The Ethiopian–Somali conflict is a territorial and political dispute between the countries of Ethiopia and Somalia. Lasting from the late 1940s, when the Ogaden region was handed back over to Ethiopia by the British, into the present day, the tensions culminated in three wars and numerous military clashes alongside the borders. However, because of the Somali Civil War and the lack of a functioning central government in Somalia since the collapse of the Democratic Republic of Somalia in 1991, Ethiopia has the upper hand militarily and economically.

Background 

In the 14th and 15th century the rulers of the Christian Ethiopian highlands had become increasingly more interested in proselytizing the overwhelmingly Muslim inhabited land of what is presently northern Somalia, in large part to achieve sea access. Abyssinian military expeditions were dispatched south-eastward from the highlands over the decades and were a significant unifying force among the Somali and other Muslim nationalities in the region. According to Professor Richard Greenfields, "In the 16th century the number and size of Abyssinian raiding parties, and consequent plunder and destruction, was on the increase. Eventually, the harassed Somali people retaliated."

During the 16th century, Imam Ahmad ibn Ibrahim al-Ghazi (Ahmad Gurey or Gragn) led a Conquest of Abyssinia (Futuh al-Habash), which brought three-quarters of the Christian polity under the power of the Muslim Adal Sultanate. With an army mainly composed of Somalis, Al-Ghazi's forces and their Ottoman allies came close to extinguishing the ancient Ethiopian kingdom. However, the Ethiopians managed to secure the assistance of Cristóvão da Gama's Portuguese troops and maintain their domain's autonomy. Both polities in the process exhausted their resources and manpower, which resulted in the contraction of both powers and changed regional dynamics for centuries to come. Many historians trace the origins of hostility between Somalia and Ethiopia to this war. Some scholars also argue that this conflict proved, through their use on both sides, the value of firearms such as the matchlock musket, cannons and the arquebus over traditional weapons.

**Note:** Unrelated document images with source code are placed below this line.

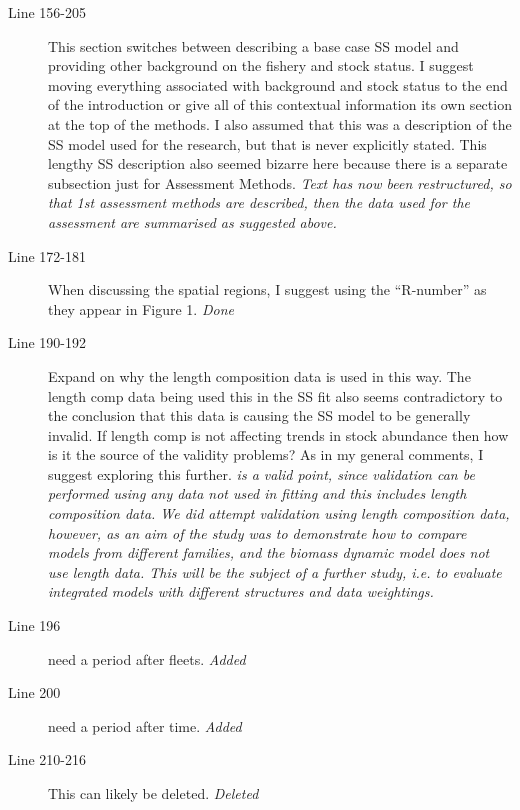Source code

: \begin{itemize}
\begin{description}
\item[Line 156-205] This section switches between describing a base case SS model and providing other background on the fishery and stock status. I suggest moving everything associated with background and stock status to the end of the introduction or give all of this contextual information its own section at the top of the methods. I also assumed that this was a description of the SS model used for the research, but that is never explicitly stated. This lengthy SS description also seemed bizarre here because there is a separate subsection just for Assessment Methods.
\textit{\newline Text has now been restructured, so that 1st assessment methods are described, then the data used for the assessment are summarised as suggested above.}

\item[Line 172-181] When discussing the spatial regions, I suggest using the “R-number” as they appear in Figure 1.
\textit{\newline Done}

\item[Line 190-192] Expand on why the length composition data is used in this way. The length comp data being used this in the SS fit also seems contradictory to the conclusion that this data is causing the SS model to be generally invalid. If length comp is not affecting trends in stock abundance then how is it the source of the validity problems? As in my general comments, I suggest exploring this further.
\textit{\newlineThis is a valid point, since validation can be performed using any data not used in fitting and this includes length composition data. We did attempt validation using length composition data, however, as an aim of the study was to demonstrate how to compare models from different families, and the biomass dynamic model does not use length data. This will be the subject of a further study, i.e. to evaluate integrated models with different structures and data weightings.}

\item[Line 196] need a period after fleets.
\textit{\newline Added}

\item[Line 200] need a period after time.
\textit{\newline Added}

\item[Line 210-216] This can likely be deleted.
\textit{\newline Deleted}


\end{description}
\end{itemize}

In the 19th century, the Ethiopian King Menelik II invaded the Somali-inhabited The Huwan region, which was gradually conquered in spite of pressure from local Huwan chiefs and Diiriye Guure and his Emir of the Dervish State. Diiriye Guure's polity eventually collapsed a quarter of a century later in 1920, following heavy British aerial bombardment.

Modern conflict

1948–1982 
In 1948, under pressure from their World War II allies and to the dismay of the Somalis, the British "returned" the Haud (an important Somali grazing area that was presumably protected by British treaties with the Somalis in 1884 and 1886), the Reserve area and the Ogaden to Ethiopia, based on a treaty they signed in 1897 in which the British ceded Somali territory to the Ethiopian Emperor Menelik in exchange for his help against raids by Somali clans. Britain included a clause that the Somali residents would retain their autonomy, but Ethiopia immediately claimed sovereignty over the area. This prompted an unsuccessful bid by Britain in 1956 to buy back the Somali lands it had turned over. Disgruntlement with the 1948 decision led to repeated attempts by Somali parties to re-unite the ceded Ogaden, Reserve area and Haud region with the other Somali territories in Greater Somalia. Clashes over the disputed region include:

 1964 Ethiopian–Somali Border War
 1977–1978 Ogaden War
 1982 August Border Clash
 1998–2000 cross-border warfare during the chaotic warlord-led era.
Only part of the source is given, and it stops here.